Data extract:
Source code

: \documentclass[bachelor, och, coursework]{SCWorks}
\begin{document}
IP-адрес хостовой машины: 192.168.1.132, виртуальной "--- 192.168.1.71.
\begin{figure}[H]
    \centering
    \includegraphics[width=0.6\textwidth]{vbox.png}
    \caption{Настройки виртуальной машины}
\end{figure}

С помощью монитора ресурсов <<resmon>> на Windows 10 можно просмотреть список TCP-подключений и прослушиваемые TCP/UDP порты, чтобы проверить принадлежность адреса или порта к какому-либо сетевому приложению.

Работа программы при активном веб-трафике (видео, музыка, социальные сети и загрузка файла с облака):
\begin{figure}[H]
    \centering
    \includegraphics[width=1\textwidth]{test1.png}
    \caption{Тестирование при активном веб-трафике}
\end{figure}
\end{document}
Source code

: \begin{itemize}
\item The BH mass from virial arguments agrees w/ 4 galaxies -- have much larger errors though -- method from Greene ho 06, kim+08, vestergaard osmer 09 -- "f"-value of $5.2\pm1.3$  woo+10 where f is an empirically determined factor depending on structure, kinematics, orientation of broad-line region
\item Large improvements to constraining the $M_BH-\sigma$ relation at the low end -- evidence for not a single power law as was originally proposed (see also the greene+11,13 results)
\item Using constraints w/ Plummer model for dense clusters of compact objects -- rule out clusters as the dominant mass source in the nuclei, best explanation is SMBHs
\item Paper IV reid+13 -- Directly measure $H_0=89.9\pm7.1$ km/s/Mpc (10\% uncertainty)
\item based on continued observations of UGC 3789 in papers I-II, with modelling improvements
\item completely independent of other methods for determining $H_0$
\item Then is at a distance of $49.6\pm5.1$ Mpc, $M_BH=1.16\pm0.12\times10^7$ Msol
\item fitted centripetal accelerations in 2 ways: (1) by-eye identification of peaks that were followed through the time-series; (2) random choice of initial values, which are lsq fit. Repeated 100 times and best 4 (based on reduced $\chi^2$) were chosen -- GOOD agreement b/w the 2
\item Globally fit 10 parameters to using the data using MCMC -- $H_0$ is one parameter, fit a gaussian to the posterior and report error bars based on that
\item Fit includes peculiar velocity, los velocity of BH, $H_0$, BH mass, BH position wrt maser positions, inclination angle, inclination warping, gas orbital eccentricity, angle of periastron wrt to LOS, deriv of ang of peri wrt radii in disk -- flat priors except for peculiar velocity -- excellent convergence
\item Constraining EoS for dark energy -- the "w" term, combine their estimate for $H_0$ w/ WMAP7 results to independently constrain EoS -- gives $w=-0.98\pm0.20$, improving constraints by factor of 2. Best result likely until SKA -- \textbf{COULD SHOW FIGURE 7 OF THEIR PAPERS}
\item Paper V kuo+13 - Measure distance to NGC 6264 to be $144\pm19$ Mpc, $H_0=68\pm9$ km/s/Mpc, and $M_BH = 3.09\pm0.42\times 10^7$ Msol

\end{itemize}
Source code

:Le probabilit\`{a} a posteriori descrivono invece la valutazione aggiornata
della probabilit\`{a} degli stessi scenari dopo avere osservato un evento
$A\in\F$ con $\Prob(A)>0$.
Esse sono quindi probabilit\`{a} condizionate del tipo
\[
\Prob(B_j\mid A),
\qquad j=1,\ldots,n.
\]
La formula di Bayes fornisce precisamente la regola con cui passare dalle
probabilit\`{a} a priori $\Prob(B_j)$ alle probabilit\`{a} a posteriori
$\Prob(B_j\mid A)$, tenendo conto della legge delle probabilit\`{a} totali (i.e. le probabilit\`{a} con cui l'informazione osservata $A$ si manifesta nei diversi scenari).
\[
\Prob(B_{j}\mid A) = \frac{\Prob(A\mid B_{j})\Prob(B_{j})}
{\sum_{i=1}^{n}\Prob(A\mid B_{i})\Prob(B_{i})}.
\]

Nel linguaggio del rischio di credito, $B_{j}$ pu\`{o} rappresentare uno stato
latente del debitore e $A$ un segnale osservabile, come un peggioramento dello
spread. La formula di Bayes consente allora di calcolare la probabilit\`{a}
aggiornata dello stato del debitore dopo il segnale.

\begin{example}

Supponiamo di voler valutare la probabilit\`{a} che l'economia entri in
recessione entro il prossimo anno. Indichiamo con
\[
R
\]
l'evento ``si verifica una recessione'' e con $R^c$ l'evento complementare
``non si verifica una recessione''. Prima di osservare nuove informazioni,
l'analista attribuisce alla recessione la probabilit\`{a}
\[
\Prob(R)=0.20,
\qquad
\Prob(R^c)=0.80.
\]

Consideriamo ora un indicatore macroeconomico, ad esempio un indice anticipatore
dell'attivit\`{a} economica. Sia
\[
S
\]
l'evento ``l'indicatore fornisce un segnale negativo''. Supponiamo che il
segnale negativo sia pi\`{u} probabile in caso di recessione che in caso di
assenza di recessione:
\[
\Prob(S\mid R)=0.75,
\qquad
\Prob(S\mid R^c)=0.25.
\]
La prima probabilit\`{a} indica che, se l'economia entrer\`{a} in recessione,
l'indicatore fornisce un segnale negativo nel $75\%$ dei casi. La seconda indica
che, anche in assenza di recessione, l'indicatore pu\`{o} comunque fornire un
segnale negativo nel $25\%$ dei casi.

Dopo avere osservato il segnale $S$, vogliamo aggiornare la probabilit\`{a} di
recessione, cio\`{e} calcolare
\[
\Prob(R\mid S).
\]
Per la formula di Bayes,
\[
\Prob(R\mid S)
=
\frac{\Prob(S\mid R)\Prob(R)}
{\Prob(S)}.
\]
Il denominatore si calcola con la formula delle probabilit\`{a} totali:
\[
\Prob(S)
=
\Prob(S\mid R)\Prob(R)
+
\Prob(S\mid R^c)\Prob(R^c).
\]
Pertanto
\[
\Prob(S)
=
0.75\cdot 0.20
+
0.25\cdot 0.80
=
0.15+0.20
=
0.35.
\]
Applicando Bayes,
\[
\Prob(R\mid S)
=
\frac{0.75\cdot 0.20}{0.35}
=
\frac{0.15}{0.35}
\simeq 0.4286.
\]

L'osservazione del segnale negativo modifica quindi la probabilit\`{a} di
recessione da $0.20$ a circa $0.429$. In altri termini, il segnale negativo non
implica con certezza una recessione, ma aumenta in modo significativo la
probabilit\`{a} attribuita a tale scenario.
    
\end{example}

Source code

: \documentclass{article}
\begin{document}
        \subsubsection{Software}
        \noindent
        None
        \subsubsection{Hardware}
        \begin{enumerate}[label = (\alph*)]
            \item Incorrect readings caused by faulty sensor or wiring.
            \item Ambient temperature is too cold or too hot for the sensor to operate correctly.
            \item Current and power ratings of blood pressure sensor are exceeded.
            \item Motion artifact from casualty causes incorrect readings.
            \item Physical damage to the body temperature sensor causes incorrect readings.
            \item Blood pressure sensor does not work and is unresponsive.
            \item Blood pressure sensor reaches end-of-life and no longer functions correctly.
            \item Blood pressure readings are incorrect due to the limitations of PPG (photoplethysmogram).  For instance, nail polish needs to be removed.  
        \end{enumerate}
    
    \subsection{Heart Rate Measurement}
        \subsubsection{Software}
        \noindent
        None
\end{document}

Try it: Every line of the material that holds the word "stato" must be found and copied.

Solution:
Nel linguaggio del rischio di credito, $B_{j}$ pu\`{o} rappresentare uno stato
aggiornata dello stato del debitore dopo il segnale.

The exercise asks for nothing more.